Cette forte dégradation se retrouve dans la marge brute, alias marge sur coûts variables, qui passe en trois exercices de 59,3% à 51%, laquelle marge sur coûts variables absorbe forcément de moins en moins les coûts fixes, avec à la clé une marge opérationnelle qui passe quant à elle de 22,4% à 0% sur la période, tout simplement. Soit un résultat opérationnel courant de 9 000 euros à fin août 2024 contre 13,8 millions d'euros pour l'exercice d'avant et contre 25,6 millions d'euros sur l'exercice encore d'avant. Bref…
…mais deux ans ne sont vraisemblablement pas grand-chose pour une société familiale…
Ceci étant, on ne peut que constater que Moulinvest n'a pas du tout essayé d'ajuster ses coûts de personnel en fonction de la mauvaise conjoncture, et que ceux-ci sont donc restés fixes avec des effectifs inchangés. D'où cette marge opérationnelle totalement écrasée qui semble défier un des grands principes de la finance moderne : le "cost cutting" à tout crin, rebaptisé récemment "self-help". Mais ceci peut se comprendre assez bien, puisqu'il est de notoriété publique qu'on a du mal à recruter des talents, et ce à tous les niveaux, et que les salariés que l'on renvoie chez eux dans les crises ne reviennent jamais, et qu'ils peuvent coûter fort cher à remplacer quand la reprise est là, ce qui arrive inévitablement un jour. Et se comprend d'autant mieux que, nous l'avons dit, Moulinvest est une société familiale, et qu'elle est donc gérée dans une optique de long-terme, et en corollaire sans se soucier du cours de Bourse au jour le jour. Ce qui est vraisemblablement le commencement de la sagesse, et toujours un vrai point à vérifier quand on est investisseur et qu'on envisage de mette un peu d'argent dans une affaire : une direction qui gère en fonction du cours de Bourse, ça finit souvent dans les larmes (pour les autres), qu'on se le dise.

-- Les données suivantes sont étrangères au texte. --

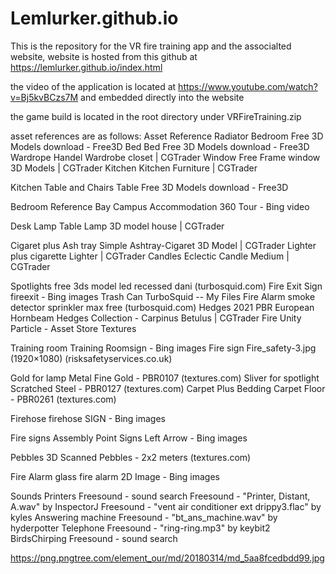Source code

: # Lemlurker.github.io


This is the repository for the VR fire training app and the associalted website, website is hosted from this github at https://lemlurker.github.io/index.html

the video of the application is located at https://www.youtube.com/watch?v=Bj5kvBCzs7M and embedded directly into the website

the game build is located in the root directory under VRFireTraining.zip
 
 
 asset references are as follows: 
 Asset Reference 
Radiator 
Bedroom Free 3D Models download - Free3D 
Bed
Bed Free 3D Models download - Free3D
Wardrope Handel 
Wardrobe closet | CGTrader
Window
Free Frame window 3D Models | CGTrader
Kitchen
Kitchen Furniture | CGTrader

Kitchen Table and Chairs 
Table Free 3D Models download - Free3D

Bedroom Reference 
Bay Campus Accommodation 360 Tour - Bing video

Desk Lamp
Table Lamp 3D model house | CGTrader

Cigaret plus Ash tray 
Simple Ashtray-Cigaret 3D Model | CGTrader
Lighter plus cigarette 
Lighter | CGTrader
Candles 
Eclectic Candle Medium | CGTrader

Spotlights
free 3ds model led recessed dani (turbosquid.com)
Fire Exit Sign 
fireexit - Bing images
Trash Can 
TurboSquid -- My Files
Fire Alarm
smoke detector sprinkler max free (turbosquid.com)
Hedges
2021 PBR European Hornbeam Hedges Collection - Carpinus Betulus | CGTrader
Fire
Unity Particle - Asset Store
Textures 
 
Training room 
Training Roomsign - Bing images
Fire sign 
Fire_safety-3.jpg (1920×1080) (risksafetyservices.co.uk)

Gold for lamp 
Metal Fine Gold - PBR0107 (textures.com)
Sliver for spotlight
Scratched Steel - PBR0127 (textures.com)
Carpet Plus Bedding 
Carpet Floor - PBR0261 (textures.com)

Firehose 
firehose SIGN - Bing images

Fire signs
 Assembly Point Signs Left Arrow - Bing images

Pebbles
3D Scanned Pebbles - 2x2 meters (textures.com)

Fire Alarm
glass fire alarm 2D Image - Bing images

Sounds 
Printers
Freesound - sound search
Freesound - "Printer, Distant, A.wav" by InspectorJ
Freesound - "vent air conditioner ext drippy3.flac" by kyles
Answering machine
Freesound - "bt_ans_machine.wav" by hyderpotter
Telephone
Freesound - "ring-ring.mp3" by keybit2
BirdsChirping
Freesound - sound search

https://png.pngtree.com/element_our/md/20180314/md_5aa8fcedbdd99.jpg 


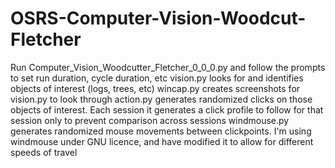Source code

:# OSRS-Computer-Vision-Woodcut-Fletcher
Run Computer_Vision_Woodcutter_Fletcher_0_0_0.py and follow the prompts to set run duration, cycle duration, etc
vision.py looks for and identifies objects of interest (logs, trees, etc)
wincap.py creates screenshots for vision.py to look through
action.py generates randomized clicks on those objects of interest. Each session it generates a click profile to follow for that session only to prevent comparison across sessions
windmouse.py generates randomized mouse movements between clickpoints. I'm using windmouse under GNU licence, and have modified it to allow for different speeds of travel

… surtout avec un bon bilan…
Et cette vraie optique de long-terme est rendue très possible par un bilan en béton, c'est le moins que l'on puisse dire, avec i) zéro dette financière à court-terme, à en croire les comptes consolidés, ce qui n'est pas vraiment banal, ii) un endettement très faible, soit un ratio Dette Nette/Fonds Propres de seulement 13% fin août 2024, ramené à 10% dans le bilan semestriel de l'exercice en cours à fin février 2025 (et un levier Dette Nette/Ebitda moderne respectivement de seulement 1x fin août et 0,4x fin février, si votre serviteur compte bien), et, plus important encore, iii) une situation de trésorerie nette positive de +30 millions d'euros.
Entre autres parce que Moulinvest a généré pas mal de cash dans les (trop ?) belles années d'avant, et s'est empressé de ne rien faire avec, et de le garder au chaud dans sa caisse. Ce qui, là aussi, déroge aux grands principes de la finance moderne avec leurs raisonnements purement comptables et la théorie du bilan efficient pour ne rien arranger. Mais permet sans aucun doute de voir venir en Auvergne, et de bien voir au-delà des péripéties du court-terme.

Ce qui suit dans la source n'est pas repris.